_Entries shown:_

********

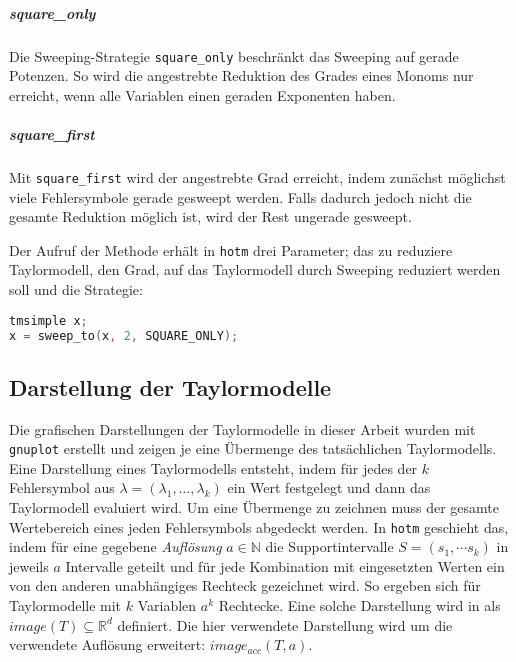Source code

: \subparagraph{square\_only}
Die Sweeping-Strategie \verb+square_only+ beschränkt das Sweeping auf gerade Potenzen. So wird die angestrebte Reduktion des Grades eines Monoms nur erreicht, wenn alle Variablen einen geraden Exponenten haben.


\subparagraph{square\_first}
Mit \verb+square_first+ wird der angestrebte Grad erreicht, indem zunächst möglichst viele Fehlersymbole gerade gesweept werden. Falls dadurch jedoch nicht die gesamte Reduktion möglich ist, wird der Rest ungerade gesweept.

Der Aufruf der Methode erhält in \verb+hotm+ drei Parameter; das zu reduziere Taylormodell, den Grad, auf das Taylormodell durch Sweeping reduziert werden soll und die Strategie:

 \begin{lstlisting}[language=C++, caption=Beispielaufruf der Sweeping-Routine,captionpos=b,xleftmargin=15pt]
tmsimple x;
x = sweep_to(x, 2, SQUARE_ONLY);
\end{lstlisting}



\subsection{Darstellung der Taylormodelle}
Die grafischen Darstellungen der Taylormodelle in dieser Arbeit wurden mit \verb+gnuplot+ \cite{gnuplot} erstellt und zeigen je eine Übermenge des tatsächlichen Taylormodells. Eine Darstellung eines Taylormodells entsteht, indem für jedes der $k$ Fehlersymbol aus $\lambda=(\lambda_1, \dots, \lambda_k)$ ein Wert festgelegt und dann das Taylormodell evaluiert wird. Um eine Übermenge zu zeichnen muss der gesamte Wertebereich eines jeden Fehlersymbols abgedeckt werden. In \verb+hotm+ geschieht das, indem für eine gegebene \textit{Auflösung} $a \in \mathbb{N}$ die Supportintervalle $S=(s_1, \cdots s_k)$ in jeweils $a$ Intervalle geteilt und für jede Kombination mit eingesetzten Werten ein von den anderen unabhängiges Rechteck gezeichnet wird. So ergeben sich für Taylormodelle mit $k$ Variablen $a^k$ Rechtecke. Eine solche Darstellung wird in \cite{DBLP:conf/macis/BrausseKM15} als $image(T) \subseteq \mathbb{R}^d$ definiert. Die hier verwendete Darstellung wird um die verwendete Auflösung erweitert: $image_{acc}(T,a)$.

********

Copy each line of the records above exactly as written. Do not carry over any picture.

Source code

: \subparagraph{square\_only}
Die Sweeping-Strategie \verb+square_only+ beschränkt das Sweeping auf gerade Potenzen. So wird die angestrebte Reduktion des Grades eines Monoms nur erreicht, wenn alle Variablen einen geraden Exponenten haben.


\subparagraph{square\_first}
Mit \verb+square_first+ wird der angestrebte Grad erreicht, indem zunächst möglichst viele Fehlersymbole gerade gesweept werden. Falls dadurch jedoch nicht die gesamte Reduktion möglich ist, wird der Rest ungerade gesweept.

Der Aufruf der Methode erhält in \verb+hotm+ drei Parameter; das zu reduziere Taylormodell, den Grad, auf das Taylormodell durch Sweeping reduziert werden soll und die Strategie:

 \begin{lstlisting}[language=C++, caption=Beispielaufruf der Sweeping-Routine,captionpos=b,xleftmargin=15pt]
tmsimple x;
x = sweep_to(x, 2, SQUARE_ONLY);
\end{lstlisting}



\subsection{Darstellung der Taylormodelle}
Die grafischen Darstellungen der Taylormodelle in dieser Arbeit wurden mit \verb+gnuplot+ \cite{gnuplot} erstellt und zeigen je eine Übermenge des tatsächlichen Taylormodells. Eine Darstellung eines Taylormodells entsteht, indem für jedes der $k$ Fehlersymbol aus $\lambda=(\lambda_1, \dots, \lambda_k)$ ein Wert festgelegt und dann das Taylormodell evaluiert wird. Um eine Übermenge zu zeichnen muss der gesamte Wertebereich eines jeden Fehlersymbols abgedeckt werden. In \verb+hotm+ geschieht das, indem für eine gegebene \textit{Auflösung} $a \in \mathbb{N}$ die Supportintervalle $S=(s_1, \cdots s_k)$ in jeweils $a$ Intervalle geteilt und für jede Kombination mit eingesetzten Werten ein von den anderen unabhängiges Rechteck gezeichnet wird. So ergeben sich für Taylormodelle mit $k$ Variablen $a^k$ Rechtecke. Eine solche Darstellung wird in \cite{DBLP:conf/macis/BrausseKM15} als $image(T) \subseteq \mathbb{R}^d$ definiert. Die hier verwendete Darstellung wird um die verwendete Auflösung erweitert: $image_{acc}(T,a)$.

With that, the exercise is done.